Now before I go any further let me be clear about something. I am here for every single survivor on this journey. The ones who are grinding every day and the ones who are struggling to find the motivation to start. I have nothing but love and respect for anyone who is still in this fight — because just surviving a stroke and waking up every morning to face what comes after it takes a kind of courage most people will never be asked to find.
But I would not be doing my job — and I would not be your friend — if I did not say this out loud:
Some of us are using our stroke as a reason to stop trying. And that is the one thing I cannot get behind.
The Stroke Card — What It Actually Looks Like
The stroke card is not always dramatic. It does not always look like someone throwing their hands up and declaring they are done. Most of the time it is quieter than that. It sounds like this:
I can’t do that because of my stroke.
That’s too hard for me so I won’t even try.

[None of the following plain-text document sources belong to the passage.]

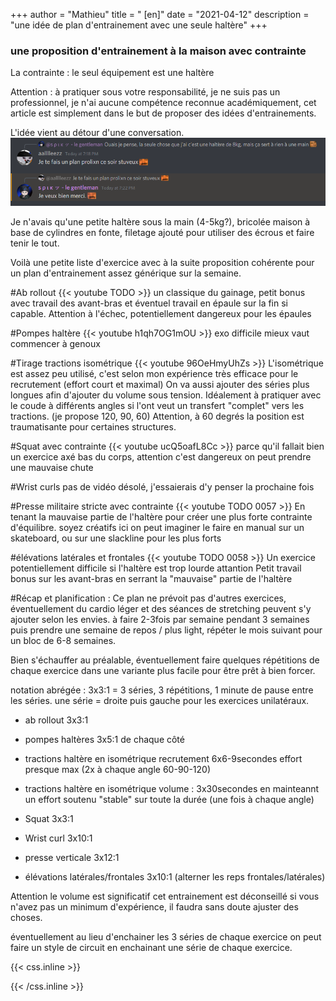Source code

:+++
author = "Mathieu"
title = " [en]"
date = "2021-04-12"
description = "une idée de plan d'entrainement avec une seule haltère"
+++

### une proposition d'entrainement à la maison avec contrainte
La contrainte : le seul équipement est une haltère

Attention : à pratiquer sous votre responsabilité, je ne suis pas un professionnel, je n'ai aucune compétence reconnue académiquement, cet article est simplement dans le but de proposer des idées d'entrainements.

L'idée vient au détour d'une conversation.
![conv-init](/img/misc/conv-one-db.png) 

Je n'avais qu'une petite haltère sous la main (4-5kg?), bricolée maison à base de cylindres en fonte, filetage ajouté pour utiliser des écrous et faire tenir le tout.

Voilà une petite liste d'exercice avec à la suite proposition cohérente pour un plan d'entrainement assez générique sur la semaine.



#Ab rollout
{{< youtube TODO >}}
un classique du gainage, petit bonus avec travail des avant-bras et éventuel travail en épaule sur la fin si capable.
Attention à l'échec, potentiellement dangereux pour les épaules

#Pompes haltère
{{< youtube h1qh7OG1mOU >}}
exo difficile mieux vaut commencer à genoux

#Tirage tractions isométrique
{{< youtube 96OeHmyUhZs >}}
L'isométrique est assez peu utilisé, c'est selon mon expérience très efficace pour le recrutement (effort court et maximal)
On va aussi ajouter des séries plus longues afin d'ajouter du volume sous tension.
Idéalement à pratiquer avec le coude à différents angles si l'ont veut un transfert "complet" vers les tractions. (je propose 120, 90, 60)
Attention, à 60 degrés la position est traumatisante pour certaines structures.

#Squat avec contrainte
{{< youtube ucQ5oafL8Cc >}}
parce qu'il fallait bien un exercice axé bas du corps, attention c'est dangereux on peut prendre une mauvaise chute

#Wrist curls 
pas de vidéo désolé, j'essaierais d'y penser la prochaine fois

#Presse militaire stricte avec contrainte
{{< youtube TODO 0057 >}}
En tenant la mauvaise partie de l'haltère pour créer une plus forte contrainte d'équilibre.
soyez créatifs ici on peut imaginer le faire en manual sur un skateboard, ou sur une slackline pour les plus forts

#élévations latérales et frontales
{{< youtube TODO 0058 >}}
Un exercice potentiellement difficile si l'haltère est trop lourde attantion
Petit travail bonus sur les avant-bras en serrant la "mauvaise" partie de l'haltère

#Récap et planification : 
Ce plan ne prévoit pas d'autres exercices, éventuellement du cardio léger et des séances de stretching peuvent s'y ajouter selon les envies.
à faire 2-3fois par semaine pendant 3 semaines puis prendre une semaine de repos / plus light, répéter le mois suivant pour un bloc de 6-8 semaines.

Bien s'échauffer au préalable, éventuellement faire quelques répétitions de chaque exercice dans une variante plus facile pour être prêt à bien forcer.


notation abrégée : 3x3:1 = 3 séries, 3 répétitions, 1 minute de pause entre les séries. une série = droite puis gauche pour les exercices unilatéraux.

- ab rollout 3x3:1

- pompes haltères 3x5:1 de chaque côté

- tractions haltère en isométrique recrutement 6x6-9secondes effort presque max (2x à chaque angle 60-90-120)

- tractions haltère en isométrique volume : 3x30secondes en mainteannt un effort soutenu "stable" sur toute la durée (une fois à chaque angle)

- Squat 3x3:1 

- Wrist curl 3x10:1

- presse verticale 3x12:1

- élévations latérales/frontales 3x10:1 (alterner les reps frontales/latérales)


Attention le volume est significatif cet entrainement est déconseillé si vous n'avez pas un minimum d'expérience, il faudra sans doute ajuster des choses.


éventuellement au lieu d'enchainer les 3 séries de chaque exercice on peut faire un style de circuit en enchainant une série de chaque exercice.


{{< css.inline >}}
<style>
.canon { background: white; width: 100%; height: auto;}
</style>
{{< /css.inline >}}

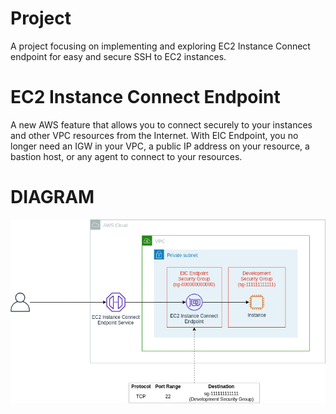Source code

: # Project
A project focusing on implementing and exploring EC2 Instance Connect endpoint for easy and secure SSH to EC2 instances.

# EC2 Instance Connect Endpoint

A new AWS feature that allows you to connect securely to your instances and other VPC resources from the Internet. With EIC Endpoint, you no longer need an IGW in your VPC, a public IP address on your resource, a bastion host, or any agent to connect to your resources.

# DIAGRAM

![Alt text](image.png)
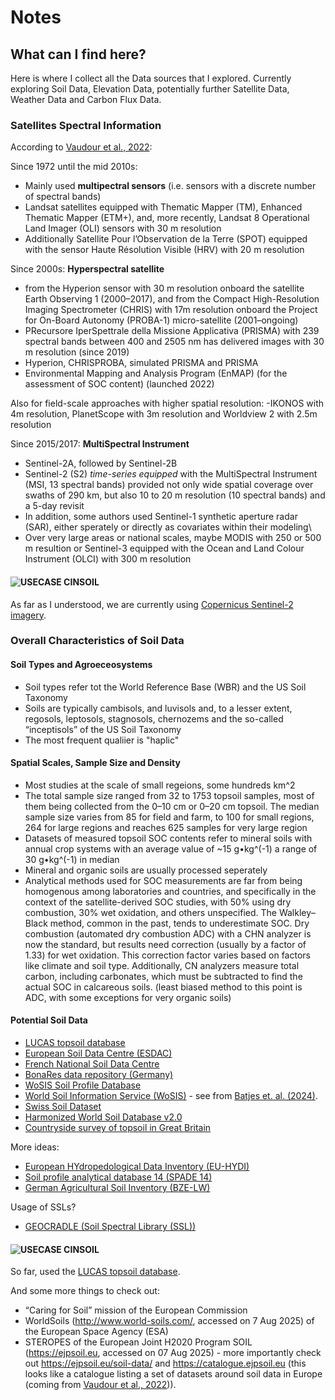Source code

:# Notes

## What can I find here? 

Here is where I collect all the Data sources that I explored. Currently exploring Soil Data, Elevation Data, potentially further Satellite Data, Weather Data and Carbon Flux Data. 


### Satellites Spectral Information 
According to [Vaudour et al., 2022](../papers/Vaudour_et_al_2022.pdf):

Since 1972 until the mid 2010s: 
- Mainly used __multipectral sensors__ (i.e. sensors with a discrete number of spectral bands)
- Landsat satellites equipped with Thematic Mapper (TM), Enhanced Thematic Mapper (ETM+), and, more recently, Landsat 8 Operational Land Imager (OLI) sensors with 30 m resolution
- Additionally Satellite Pour l’Observation de la Terre (SPOT) equipped with the sensor Haute Résolution Visible (HRV) with 20 m resolution


Since 2000s: __Hyperspectral satellite__ 
-  from the Hyperion sensor with 30 m resolution onboard the satellite Earth Observing 1 (2000–2017), and from the Compact High-Resolution Imaging Spectrometer (CHRIS) with 17m resolution onboard the Project for On-Board Autonomy (PROBA-1) micro-satellite (2001–ongoing)
- PRecursore IperSpettrale della Missione Applicativa (PRISMA) with 239 spectral bands between 400 and 2505 nm has delivered images with 30 m resolution (since 2019)
- Hyperion, CHRISPROBA, simulated PRISMA and PRISMA 
- Environmental Mapping and Analysis Program (EnMAP) (for the assessment of SOC content) (launched 2022)

Also for field-scale approaches with higher spatial resolution:
-IKONOS with 4m resolution, PlanetScope with 3m resolution and Worldview 2 with 2.5m resolution

Since 2015/2017: __MultiSpectral Instrument__ 
- Sentinel-2A, followed by Sentinel-2B 
- Sentinel-2 (S2) _time-series equipped_ with the MultiSpectral Instrument (MSI, 13 spectral bands) provided not only wide spatial coverage over swaths of 290 km, but also 10 to 20 m resolution (10 spectral bands) and a 5-day revisit
- In addition, some authors used Sentinel-1 synthetic aperture radar (SAR), either sperately or directly as covariates within their modeling\
- Over very large areas or national scales, maybe MODIS with 250 or 500 m resultion or Sentinel-3 equipped with the Ocean and Land Colour Instrument (OLCI) with 300 m resolution


#### ![USECASE CINSOIL](https://img.shields.io/badge/USECASE%20CINSOIL-green)

As far as I understood, we are currently using [Copernicus Sentinel-2 imagery](https://sentinels.copernicus.eu/web/sentinel/sentinel-data-access/sentinel-products/copernicus-sentinel-2-msi-level-2h-and-level-2f-1).

### Overall Characteristics of Soil Data

#### Soil Types and Agroeceosystems 
- Soil types refer tot the World Reference Base (WBR) and the US Soil Taxonomy
- Soils are typically cambisols, and luvisols and, to a lesser extent, regosols, leptosols, stagnosols, chernozems and the so-called “inceptisols” of the US Soil Taxonomy
- The most frequent qualiier is "haplic"

#### Spatial Scales, Sample Size and Density
- Most studies at the scale of small regeions, some hundreds km^2
- The total sample size ranged from 32 to 1753 topsoil samples, most of them being collected from the 0–10 cm or 0–20 cm topsoil. The median sample size varies from 85 for field and farm, to 100 for small regions, 264 for large regions and reaches 625 samples for very large region
- Datasets of measured topsoil SOC contents refer to mineral soils with annual crop systems with an average value of ~15 g•kg^(-1) a range of 30 g•kg^(-1) in median
- Mineral and organic soils are usually processed seperately 
- Analytical methods used for SOC measurements are far from being homogenous among laboratories and countries, and specifically in the context of the satellite-derived SOC studies, with 50% using dry combustion, 30% wet oxidation, and others unspecified. The Walkley–Black method, common in the past, tends to underestimate SOC. Dry combustion (automated dry combustion ADC) with a CHN analyzer is now the standard, but results need correction (usually by a factor of 1.33) for wet oxidation. This correction factor varies based on factors like climate and soil type. Additionally, CN analyzers measure total carbon, including carbonates, which must be subtracted to find the actual SOC in calcareous soils.
(least biased method to this point is ADC, with some exceptions for very organic soils)

#### Potential Soil Data

- [LUCAS topsoil database](https://esdac.jrc.ec.europa.eu/projects/lucas)
- [European Soil Data Centre (ESDAC)](https://esdac.jrc.ec.europa.eu)
- [French National Soil Data Centre](https://recherche.data.gouv.fr/en/dataset/soil-geographical-data-base-for-france-at-1-1000000)
- [BonaRes data repository (Germany)](https://www.bonares.de/service-portal/data-repository)
- [WoSIS Soil Profile Database](https://www.isric.org/explore/wosis)
- [World Soil Information Service (WoSIS)](https://data.isric.org/geonetwork/srv/eng/catalog.search#/metadata/3ca32c74-a47b-496d-9943-9db04d7918b5) - see from [Batjes et. al. (2024)](../papers/Batjes_2024.pdf).
- [Swiss Soil Dataset](../data/Swiss_Soil_Dataset_V7.pdf)
- [Harmonized World Soil Database v2.0](https://www.fao.org/soils-portal/data-hub/soil-maps-and-databases/harmonized-world-soil-database-v20/en/)
- [Countryside survey of topsoil in Great Britain](https://www.ukso.org/static-maps/countryside-survey-topsoil.html)

More ideas:
- [European HYdropedological Data Inventory (EU-HYDI)](https://publications.jrc.ec.europa.eu/repository/handle/JRC81129)
- [Soil profile analytical database 14 (SPADE 14)](https://esdac.jrc.ec.europa.eu/content/spade-14)
- [German Agricultural Soil Inventory (BZE-LW)](https://www.thuenen.de/en/institutes/climate-smart-agriculture/projects/agricultural-soil-inventory-bze-lw)



Usage of SSLs? 
- [GEOCRADLE (Soil Spectral Library (SSL))](http://datahub.geocradle.eu/dataset/regional-soil-spectral-library)

#### ![USECASE CINSOIL](https://img.shields.io/badge/USECASE%20CINSOIL-green)

So far, used the [LUCAS topsoil database](https://esdac.jrc.ec.europa.eu/projects/lucas).



And some more things to check out: 

- “Caring for Soil” mission of the European Commission
- WorldSoils (http://www.world-soils.com/, accessed on 7 Aug 2025) of the European Space Agency (ESA)
- STEROPES of the European Joint H2020 Program SOIL (https://ejpsoil.eu, accessed on 07 Aug 2025) - more importantly check out https://ejpsoil.eu/soil-data/ and https://catalogue.ejpsoil.eu (this looks like a catalogue listing a set of datasets around soil data in Europe (coming from [Vaudour et al., 2022](../papers/Vaudour_et_al_2022.pdf))).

Poor me. What’s the point.
It is the slow, gradual surrender to the idea that your limitations are permanent. That the ceiling you can see right now is the ceiling that there is permanently . That trying = falling/failing and that = DONT TRY. And once that thinking takes root and you stop challenging it — it becomes your reality. Not because it is true. Because you told yourself it was true often enough that your brain stopped looking for another way.
Here is a quote I love and carry with me: “Whether you think you can or think you can’t — you are right.” That is not just motivation poster language. That is neuroscience. What you tell yourself shapes your narrative. Your narrative shapes your effort. Your effort shapes your outcome. It starts in the mind every single time.
I See You — And I Want More For You
I want to be honest about something personal here.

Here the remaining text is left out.